--- START ---
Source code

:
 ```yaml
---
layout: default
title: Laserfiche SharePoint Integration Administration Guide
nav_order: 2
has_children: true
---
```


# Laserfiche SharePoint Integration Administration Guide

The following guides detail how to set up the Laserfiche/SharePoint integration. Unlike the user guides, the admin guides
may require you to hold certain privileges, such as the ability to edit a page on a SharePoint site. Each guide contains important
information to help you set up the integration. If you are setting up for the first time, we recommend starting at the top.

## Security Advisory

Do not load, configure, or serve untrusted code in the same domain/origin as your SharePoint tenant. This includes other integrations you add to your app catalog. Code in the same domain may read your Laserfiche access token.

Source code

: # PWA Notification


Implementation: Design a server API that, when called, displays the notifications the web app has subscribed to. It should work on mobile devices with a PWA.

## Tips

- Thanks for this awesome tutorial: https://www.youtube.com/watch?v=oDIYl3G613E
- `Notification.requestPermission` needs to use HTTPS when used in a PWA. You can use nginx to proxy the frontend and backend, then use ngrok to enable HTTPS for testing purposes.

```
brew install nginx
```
--- END ---
--- START ---
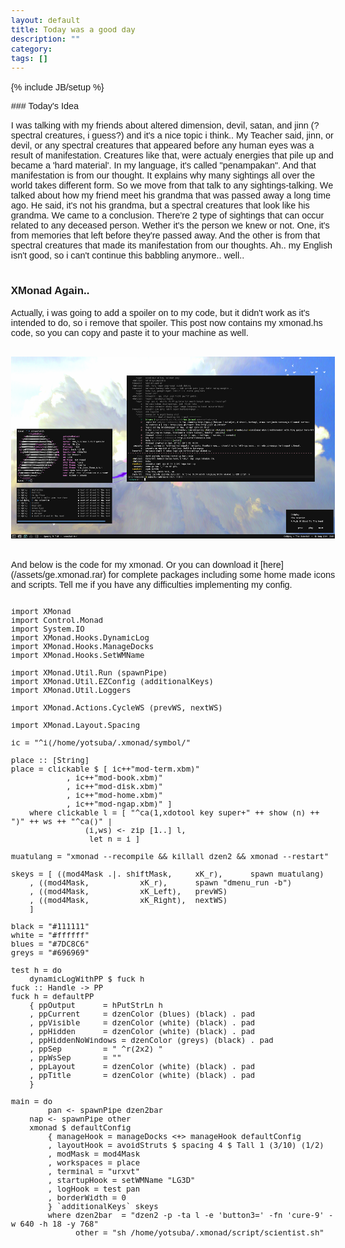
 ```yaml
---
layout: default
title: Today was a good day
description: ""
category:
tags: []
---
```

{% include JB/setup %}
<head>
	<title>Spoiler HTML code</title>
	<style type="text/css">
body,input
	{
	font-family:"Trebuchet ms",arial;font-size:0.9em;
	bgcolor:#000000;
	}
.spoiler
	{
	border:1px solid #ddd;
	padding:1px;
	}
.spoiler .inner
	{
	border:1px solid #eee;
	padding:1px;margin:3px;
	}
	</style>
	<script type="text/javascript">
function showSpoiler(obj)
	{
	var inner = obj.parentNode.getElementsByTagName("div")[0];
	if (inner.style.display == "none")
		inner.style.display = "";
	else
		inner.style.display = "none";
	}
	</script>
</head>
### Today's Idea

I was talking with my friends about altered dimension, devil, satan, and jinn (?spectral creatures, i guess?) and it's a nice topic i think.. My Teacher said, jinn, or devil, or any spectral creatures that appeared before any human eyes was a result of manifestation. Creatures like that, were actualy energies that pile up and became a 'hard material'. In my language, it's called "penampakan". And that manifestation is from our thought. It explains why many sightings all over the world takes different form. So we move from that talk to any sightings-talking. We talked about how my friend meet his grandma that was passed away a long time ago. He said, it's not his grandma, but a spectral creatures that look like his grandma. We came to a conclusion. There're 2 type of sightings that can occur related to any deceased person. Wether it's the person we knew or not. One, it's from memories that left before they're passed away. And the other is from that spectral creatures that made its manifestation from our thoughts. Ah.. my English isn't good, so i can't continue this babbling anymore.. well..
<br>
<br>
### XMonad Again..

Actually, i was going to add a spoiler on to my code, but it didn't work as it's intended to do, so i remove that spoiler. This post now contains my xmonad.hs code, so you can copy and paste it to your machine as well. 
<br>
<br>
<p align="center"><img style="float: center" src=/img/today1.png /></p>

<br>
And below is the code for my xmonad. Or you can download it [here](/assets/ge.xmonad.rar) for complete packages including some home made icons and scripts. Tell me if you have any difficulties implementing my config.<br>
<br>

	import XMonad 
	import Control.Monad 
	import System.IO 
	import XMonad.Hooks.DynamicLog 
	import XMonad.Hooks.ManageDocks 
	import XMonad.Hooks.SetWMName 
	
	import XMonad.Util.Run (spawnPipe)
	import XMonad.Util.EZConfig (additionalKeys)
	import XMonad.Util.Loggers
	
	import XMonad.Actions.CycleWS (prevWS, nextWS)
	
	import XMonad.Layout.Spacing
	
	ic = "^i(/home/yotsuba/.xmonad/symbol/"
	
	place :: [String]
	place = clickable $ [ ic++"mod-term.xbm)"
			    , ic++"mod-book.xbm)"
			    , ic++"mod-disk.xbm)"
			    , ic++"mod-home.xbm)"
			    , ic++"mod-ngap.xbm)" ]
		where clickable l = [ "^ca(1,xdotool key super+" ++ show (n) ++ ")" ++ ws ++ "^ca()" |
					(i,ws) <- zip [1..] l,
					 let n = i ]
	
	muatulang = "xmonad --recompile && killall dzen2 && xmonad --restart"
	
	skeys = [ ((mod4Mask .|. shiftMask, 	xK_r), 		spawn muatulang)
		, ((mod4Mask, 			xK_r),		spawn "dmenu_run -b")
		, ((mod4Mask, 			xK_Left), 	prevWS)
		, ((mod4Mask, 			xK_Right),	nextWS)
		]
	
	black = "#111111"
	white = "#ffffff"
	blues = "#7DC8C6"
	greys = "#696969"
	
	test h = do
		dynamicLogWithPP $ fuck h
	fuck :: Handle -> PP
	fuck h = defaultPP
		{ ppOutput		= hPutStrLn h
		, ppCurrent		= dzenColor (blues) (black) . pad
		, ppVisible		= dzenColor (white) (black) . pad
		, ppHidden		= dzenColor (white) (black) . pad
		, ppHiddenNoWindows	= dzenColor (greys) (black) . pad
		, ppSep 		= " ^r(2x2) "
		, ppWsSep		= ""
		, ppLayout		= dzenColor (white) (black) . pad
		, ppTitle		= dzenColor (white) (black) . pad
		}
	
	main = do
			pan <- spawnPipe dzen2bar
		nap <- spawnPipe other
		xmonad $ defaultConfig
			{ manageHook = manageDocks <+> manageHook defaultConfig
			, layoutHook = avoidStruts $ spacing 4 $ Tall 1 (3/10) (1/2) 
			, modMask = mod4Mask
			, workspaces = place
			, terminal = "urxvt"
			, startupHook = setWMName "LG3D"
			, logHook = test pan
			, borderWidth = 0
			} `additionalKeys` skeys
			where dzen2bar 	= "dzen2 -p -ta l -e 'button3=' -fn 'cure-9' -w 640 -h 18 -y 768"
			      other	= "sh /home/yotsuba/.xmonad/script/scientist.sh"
--- END ---
Problem to solve :: Look over the records above and filter for each line with the word "made".

Result of the exercise ::
I was talking with my friends about altered dimension, devil, satan, and jinn (?spectral creatures, i guess?) and it's a nice topic i think.. My Teacher said, jinn, or devil, or any spectral creatures that appeared before any human eyes was a result of manifestation. Creatures like that, were actualy energies that pile up and became a 'hard material'. In my language, it's called "penampakan". And that manifestation is from our thought. It explains why many sightings all over the world takes different form. So we move from that talk to any sightings-talking. We talked about how my friend meet his grandma that was passed away a long time ago. He said, it's not his grandma, but a spectral creatures that look like his grandma. We came to a conclusion. There're 2 type of sightings that can occur related to any deceased person. Wether it's the person we knew or not. One, it's from memories that left before they're passed away. And the other is from that spectral creatures that made its manifestation from our thoughts. Ah.. my English isn't good, so i can't continue this babbling anymore.. well..
And below is the code for my xmonad. Or you can download it [here](/assets/ge.xmonad.rar) for complete packages including some home made icons and scripts. Tell me if you have any difficulties implementing my config.<br>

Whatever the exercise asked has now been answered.